Preserving the past: using physics to save early photographs

05 Aug 2016

Physicists have joined the battle to stop daguerreotypes – a prized, early form of photograph – from degrading any further, as Stephen Ornes reports

Two heavily degraded daguerrotypes
(Courtesy: Southworth & Hawes/Powerhouse Museum)

The George Eastman Museum in Rochester, New York, is the oldest photography museum in the world. The Victorian mansion that houses the museum was once home to Eastman himself – a pioneer in photography who in the 1880s helped bring photography to the masses after inventing roll film and designing the Kodak camera. Eastman’s passion for colour and order are reflected in the museum’s manicured gardens, where a diverse selection of blossoms sprouts from strictly symmetrical flower beds.

Within the museum’s walls, there are more than 400,000 photographic objects, including a collection of about 5000 daguerreotypes – images typically no bigger than a postcard, printed on polished copper plates and encased in glass. Sourced from all over the world, examples include a likeness of the “father” of the daguerreotype, French photographer Louis-Jacques-Mandé Daguerre. Invented by Daguerre in the 1830s, daguerreotypes became the first commercially available form of photography.

For about two decades – until other, more efficient photographic methods became available and popular – this early way of recording visual images surged in popularity worldwide. For the first time, people could buy an exact image of themselves. The method was used to capture snapshots of landmarks, famous people, ordinary citizens, as well as notable events such as burning buildings or lively street scenes. Subjects included Queen Victoria and her daughter, US president Abraham Lincoln, writer Harriet Beecher Stowe, the Acropolis in Athens and the waterfront of Cincinnati. The Eastman museum collection includes a daguerreotype of abolitionist Frederick Douglass.

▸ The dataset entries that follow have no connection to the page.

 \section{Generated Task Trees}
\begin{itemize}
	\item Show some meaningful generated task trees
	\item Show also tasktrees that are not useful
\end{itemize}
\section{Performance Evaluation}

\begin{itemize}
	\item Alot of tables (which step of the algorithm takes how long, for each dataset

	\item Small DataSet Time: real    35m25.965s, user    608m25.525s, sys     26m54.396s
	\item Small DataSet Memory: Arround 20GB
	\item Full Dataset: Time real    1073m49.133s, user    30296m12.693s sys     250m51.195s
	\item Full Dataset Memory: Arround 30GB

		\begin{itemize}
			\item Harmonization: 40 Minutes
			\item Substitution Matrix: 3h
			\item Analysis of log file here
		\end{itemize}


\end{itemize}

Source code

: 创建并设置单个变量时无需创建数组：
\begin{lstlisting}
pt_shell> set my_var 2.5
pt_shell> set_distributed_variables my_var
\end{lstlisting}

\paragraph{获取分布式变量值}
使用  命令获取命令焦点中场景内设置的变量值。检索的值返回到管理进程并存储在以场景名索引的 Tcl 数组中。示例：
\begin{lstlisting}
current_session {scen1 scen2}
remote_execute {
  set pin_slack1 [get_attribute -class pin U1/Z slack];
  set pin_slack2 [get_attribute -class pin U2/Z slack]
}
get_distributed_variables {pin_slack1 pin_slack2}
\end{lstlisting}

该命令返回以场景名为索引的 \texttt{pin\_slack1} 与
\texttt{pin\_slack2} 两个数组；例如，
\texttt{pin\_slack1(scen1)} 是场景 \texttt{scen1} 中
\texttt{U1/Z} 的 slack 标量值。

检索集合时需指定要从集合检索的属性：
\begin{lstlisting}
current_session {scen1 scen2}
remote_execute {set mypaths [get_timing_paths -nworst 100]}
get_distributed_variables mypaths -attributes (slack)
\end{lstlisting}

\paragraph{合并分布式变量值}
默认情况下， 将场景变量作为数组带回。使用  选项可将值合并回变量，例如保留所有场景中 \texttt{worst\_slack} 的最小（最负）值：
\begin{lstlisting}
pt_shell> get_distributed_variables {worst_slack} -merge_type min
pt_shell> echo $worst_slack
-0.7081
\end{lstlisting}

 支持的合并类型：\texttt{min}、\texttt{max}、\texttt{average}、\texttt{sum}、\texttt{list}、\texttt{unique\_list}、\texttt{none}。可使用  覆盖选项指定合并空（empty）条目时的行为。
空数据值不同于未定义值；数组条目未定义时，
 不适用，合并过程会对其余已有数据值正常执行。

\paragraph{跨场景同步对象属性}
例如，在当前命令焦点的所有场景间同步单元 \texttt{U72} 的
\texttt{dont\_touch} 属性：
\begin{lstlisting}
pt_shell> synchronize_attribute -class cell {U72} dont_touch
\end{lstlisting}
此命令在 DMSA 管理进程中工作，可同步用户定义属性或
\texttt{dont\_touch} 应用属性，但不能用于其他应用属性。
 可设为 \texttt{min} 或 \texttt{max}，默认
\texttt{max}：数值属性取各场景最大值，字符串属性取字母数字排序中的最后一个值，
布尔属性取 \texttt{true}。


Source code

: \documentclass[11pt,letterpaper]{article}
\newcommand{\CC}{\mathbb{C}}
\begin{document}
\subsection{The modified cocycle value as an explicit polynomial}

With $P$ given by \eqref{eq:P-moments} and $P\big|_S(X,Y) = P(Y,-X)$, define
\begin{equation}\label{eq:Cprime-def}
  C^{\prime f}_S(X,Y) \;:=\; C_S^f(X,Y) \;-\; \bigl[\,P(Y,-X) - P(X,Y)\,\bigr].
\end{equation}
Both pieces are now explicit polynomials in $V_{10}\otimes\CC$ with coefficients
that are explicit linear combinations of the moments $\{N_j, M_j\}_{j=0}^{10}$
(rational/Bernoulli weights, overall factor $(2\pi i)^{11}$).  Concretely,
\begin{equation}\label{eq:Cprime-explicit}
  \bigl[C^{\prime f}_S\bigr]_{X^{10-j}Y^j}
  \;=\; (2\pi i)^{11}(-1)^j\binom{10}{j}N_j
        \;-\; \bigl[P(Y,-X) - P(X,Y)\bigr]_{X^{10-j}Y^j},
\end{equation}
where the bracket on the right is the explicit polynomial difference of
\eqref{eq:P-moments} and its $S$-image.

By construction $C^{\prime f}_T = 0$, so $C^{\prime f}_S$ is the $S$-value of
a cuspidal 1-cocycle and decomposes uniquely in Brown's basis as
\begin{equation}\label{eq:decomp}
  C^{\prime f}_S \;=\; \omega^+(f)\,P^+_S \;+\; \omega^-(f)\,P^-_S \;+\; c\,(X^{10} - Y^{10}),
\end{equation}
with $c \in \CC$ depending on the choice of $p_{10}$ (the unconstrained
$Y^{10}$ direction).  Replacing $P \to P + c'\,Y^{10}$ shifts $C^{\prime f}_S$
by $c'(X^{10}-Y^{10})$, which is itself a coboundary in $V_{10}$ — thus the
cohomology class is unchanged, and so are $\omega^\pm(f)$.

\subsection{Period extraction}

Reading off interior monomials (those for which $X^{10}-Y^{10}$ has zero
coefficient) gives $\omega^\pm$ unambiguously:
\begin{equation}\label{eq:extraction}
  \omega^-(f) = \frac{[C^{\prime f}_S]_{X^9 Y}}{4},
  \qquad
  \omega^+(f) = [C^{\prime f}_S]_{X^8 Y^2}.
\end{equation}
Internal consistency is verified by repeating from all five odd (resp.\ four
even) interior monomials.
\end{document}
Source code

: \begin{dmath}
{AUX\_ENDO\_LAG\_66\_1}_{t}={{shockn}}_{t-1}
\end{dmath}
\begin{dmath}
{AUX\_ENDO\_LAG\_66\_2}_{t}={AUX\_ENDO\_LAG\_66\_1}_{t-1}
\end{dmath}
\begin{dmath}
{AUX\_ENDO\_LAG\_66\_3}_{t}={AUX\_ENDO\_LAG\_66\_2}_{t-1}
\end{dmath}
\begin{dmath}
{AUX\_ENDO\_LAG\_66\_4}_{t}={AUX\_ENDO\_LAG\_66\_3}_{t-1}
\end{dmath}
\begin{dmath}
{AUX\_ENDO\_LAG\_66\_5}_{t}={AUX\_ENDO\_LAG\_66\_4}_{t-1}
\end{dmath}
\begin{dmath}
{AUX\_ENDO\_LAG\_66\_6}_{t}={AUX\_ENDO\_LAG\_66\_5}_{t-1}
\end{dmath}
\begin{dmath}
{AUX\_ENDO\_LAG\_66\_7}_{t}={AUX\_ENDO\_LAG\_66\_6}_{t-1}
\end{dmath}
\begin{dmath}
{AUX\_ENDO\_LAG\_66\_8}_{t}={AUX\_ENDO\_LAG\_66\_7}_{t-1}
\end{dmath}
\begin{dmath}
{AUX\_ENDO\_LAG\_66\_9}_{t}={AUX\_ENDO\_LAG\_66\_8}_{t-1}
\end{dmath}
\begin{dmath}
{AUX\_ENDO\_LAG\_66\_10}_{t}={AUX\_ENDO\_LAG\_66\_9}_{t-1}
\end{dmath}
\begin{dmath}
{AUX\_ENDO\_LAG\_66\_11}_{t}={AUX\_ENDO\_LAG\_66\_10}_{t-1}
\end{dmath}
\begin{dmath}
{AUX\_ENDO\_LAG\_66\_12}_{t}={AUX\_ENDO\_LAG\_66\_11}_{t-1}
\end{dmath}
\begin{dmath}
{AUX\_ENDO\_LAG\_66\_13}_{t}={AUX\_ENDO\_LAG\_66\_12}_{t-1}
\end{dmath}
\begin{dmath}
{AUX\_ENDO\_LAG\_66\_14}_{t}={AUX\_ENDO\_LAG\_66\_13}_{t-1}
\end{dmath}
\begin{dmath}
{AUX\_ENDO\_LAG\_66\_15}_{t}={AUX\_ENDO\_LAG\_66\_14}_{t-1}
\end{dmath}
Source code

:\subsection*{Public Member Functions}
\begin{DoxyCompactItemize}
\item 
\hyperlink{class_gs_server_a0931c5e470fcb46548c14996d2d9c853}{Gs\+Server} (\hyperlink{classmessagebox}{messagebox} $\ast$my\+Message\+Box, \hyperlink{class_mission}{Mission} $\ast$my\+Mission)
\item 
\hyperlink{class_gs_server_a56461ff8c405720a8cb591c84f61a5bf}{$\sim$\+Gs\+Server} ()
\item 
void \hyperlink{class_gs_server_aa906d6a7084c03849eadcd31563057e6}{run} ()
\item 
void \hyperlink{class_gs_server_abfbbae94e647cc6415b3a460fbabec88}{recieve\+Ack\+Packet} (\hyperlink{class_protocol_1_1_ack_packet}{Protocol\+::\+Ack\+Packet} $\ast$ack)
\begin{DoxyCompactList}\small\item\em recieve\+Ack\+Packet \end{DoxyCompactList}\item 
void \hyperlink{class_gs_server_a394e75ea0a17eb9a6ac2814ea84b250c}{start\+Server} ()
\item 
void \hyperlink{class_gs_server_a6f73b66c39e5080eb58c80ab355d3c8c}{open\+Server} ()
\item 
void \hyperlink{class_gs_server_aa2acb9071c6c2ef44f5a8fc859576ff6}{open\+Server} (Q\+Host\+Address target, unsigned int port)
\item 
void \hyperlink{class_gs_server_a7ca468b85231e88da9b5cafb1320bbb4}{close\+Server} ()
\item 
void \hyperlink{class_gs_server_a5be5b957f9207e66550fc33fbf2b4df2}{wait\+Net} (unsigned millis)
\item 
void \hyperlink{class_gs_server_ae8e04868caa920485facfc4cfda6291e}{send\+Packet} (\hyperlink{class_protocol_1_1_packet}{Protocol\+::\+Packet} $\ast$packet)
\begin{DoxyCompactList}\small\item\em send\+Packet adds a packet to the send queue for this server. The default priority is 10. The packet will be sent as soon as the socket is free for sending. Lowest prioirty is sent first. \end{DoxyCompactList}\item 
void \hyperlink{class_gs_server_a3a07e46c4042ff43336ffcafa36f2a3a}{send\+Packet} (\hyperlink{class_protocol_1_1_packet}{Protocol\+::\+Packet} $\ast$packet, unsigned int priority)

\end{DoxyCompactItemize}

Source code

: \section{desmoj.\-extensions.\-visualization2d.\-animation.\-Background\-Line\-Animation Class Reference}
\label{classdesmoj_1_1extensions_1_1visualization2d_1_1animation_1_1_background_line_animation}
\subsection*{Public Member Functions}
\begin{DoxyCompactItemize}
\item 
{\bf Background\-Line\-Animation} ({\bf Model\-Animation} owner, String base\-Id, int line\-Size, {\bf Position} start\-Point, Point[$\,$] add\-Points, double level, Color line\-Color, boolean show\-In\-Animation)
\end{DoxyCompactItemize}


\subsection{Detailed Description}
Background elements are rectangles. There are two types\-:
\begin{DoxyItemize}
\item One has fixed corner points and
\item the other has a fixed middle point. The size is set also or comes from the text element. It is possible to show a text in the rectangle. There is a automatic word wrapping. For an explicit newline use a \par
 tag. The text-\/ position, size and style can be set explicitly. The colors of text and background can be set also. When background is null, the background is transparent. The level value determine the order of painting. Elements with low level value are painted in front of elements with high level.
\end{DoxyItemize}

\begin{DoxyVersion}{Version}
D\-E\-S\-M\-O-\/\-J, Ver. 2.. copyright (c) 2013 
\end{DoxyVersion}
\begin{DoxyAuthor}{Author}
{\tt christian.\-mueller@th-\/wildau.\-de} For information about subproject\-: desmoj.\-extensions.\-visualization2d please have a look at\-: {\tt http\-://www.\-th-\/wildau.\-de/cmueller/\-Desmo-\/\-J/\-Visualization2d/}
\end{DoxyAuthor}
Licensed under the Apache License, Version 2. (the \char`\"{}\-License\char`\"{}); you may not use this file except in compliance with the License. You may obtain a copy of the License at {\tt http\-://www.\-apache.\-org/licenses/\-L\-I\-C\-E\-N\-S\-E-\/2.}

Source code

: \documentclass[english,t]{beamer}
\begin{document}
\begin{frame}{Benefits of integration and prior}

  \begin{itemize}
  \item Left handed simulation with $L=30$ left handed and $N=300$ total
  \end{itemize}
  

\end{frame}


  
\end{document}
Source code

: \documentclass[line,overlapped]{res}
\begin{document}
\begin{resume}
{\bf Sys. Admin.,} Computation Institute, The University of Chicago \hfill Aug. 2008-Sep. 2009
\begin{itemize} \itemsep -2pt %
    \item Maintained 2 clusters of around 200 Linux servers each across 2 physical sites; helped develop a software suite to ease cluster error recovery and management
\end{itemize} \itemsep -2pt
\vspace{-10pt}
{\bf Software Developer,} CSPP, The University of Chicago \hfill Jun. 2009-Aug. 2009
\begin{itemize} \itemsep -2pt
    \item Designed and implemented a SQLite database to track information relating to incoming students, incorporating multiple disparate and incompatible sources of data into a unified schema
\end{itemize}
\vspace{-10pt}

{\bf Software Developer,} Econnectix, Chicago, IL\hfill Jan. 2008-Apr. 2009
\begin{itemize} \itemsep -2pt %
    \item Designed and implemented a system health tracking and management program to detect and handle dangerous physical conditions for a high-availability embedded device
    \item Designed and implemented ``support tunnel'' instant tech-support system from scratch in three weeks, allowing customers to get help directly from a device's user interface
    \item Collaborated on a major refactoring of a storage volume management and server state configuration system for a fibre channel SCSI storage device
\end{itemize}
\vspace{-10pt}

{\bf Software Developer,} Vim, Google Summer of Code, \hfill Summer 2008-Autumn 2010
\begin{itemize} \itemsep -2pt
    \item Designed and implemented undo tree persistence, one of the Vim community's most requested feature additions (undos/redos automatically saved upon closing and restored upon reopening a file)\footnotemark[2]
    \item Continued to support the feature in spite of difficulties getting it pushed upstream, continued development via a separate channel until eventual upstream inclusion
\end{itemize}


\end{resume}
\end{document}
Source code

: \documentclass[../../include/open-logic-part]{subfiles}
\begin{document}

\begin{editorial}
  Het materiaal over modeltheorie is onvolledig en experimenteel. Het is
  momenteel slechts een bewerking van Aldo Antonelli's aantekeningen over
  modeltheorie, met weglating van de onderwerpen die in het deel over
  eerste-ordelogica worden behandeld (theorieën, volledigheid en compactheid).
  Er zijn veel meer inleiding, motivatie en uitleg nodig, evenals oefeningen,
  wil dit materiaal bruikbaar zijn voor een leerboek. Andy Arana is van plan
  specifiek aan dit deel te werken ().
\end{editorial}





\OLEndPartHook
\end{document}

“People went nuts with it,” says Patrick Ravines, a chemist-turned-conservator at Buffalo State College in New York, who studies and collects daguerreo­types. “They used to document everything around the world, and daguerreo­types show things that don’t exist any more.” He points out that researchers can study daguerreotypes to study erosion in natural settings, measure the growth and change of cities, or even see what archaeological sites – such as the Acropolis – looked like in the 19th century. These images serve as a record of their day.

Two black and white photographs: Louise Daguerre sat in a chair, and a Paris street. The latter image shows deterioration

Yet, like everything, daguerreotypes yield to time, and are now in trouble. Some have become cloudy; others have developed spots. Some are so damaged that they’re no longer recognizable. They’re deteriorating at a rapid clip.

In 2005 art conservator Ralph Wiegandt, then at the Eastman Museum, helped prepare a large exhibition of daguerreotypes to be exhibited at the International Center of Photography in New York City. During the exhibition, curators noticed that 30 of the objects showed signs of inexplicable degradation and were fading fast. To find ways to salvage the images, Wiegandt turned to physicists at the nearby University of Rochester.

One of them was Nicholas Bigelow, who was eager to bring his team to the project. Bigelow’s scientific interest was piqued by the fact that early photographers were using nanotechnology to create the images, even though they were unaware of it at the time. “If you were to take the nanoparticles that form the image on the daguerreotype, you’d have to have between 100 and 1000 of them stacked side by side to be as [wide] as a human hair,” he says in a video interview filmed for the University of Rochester.

To save the daguerreotypes, Bigelow and his fellow scientists would need to follow a three-step process. First, they’d have to understand the surface physics and chemistry of how the images were made. Second, they’d have to identify the processes that fuel degradation. Third, they’d have to get creative – and find ways to use their research to forestall the process, if not reverse it. Fortunately, the team had an arsenal of modern imaging tools at its disposal, including scanning electron microscopes (SEMs), transmission electron microscopes, X-ray scanners and focused ion beam milling, to get beneath the surface of the centuries-old images.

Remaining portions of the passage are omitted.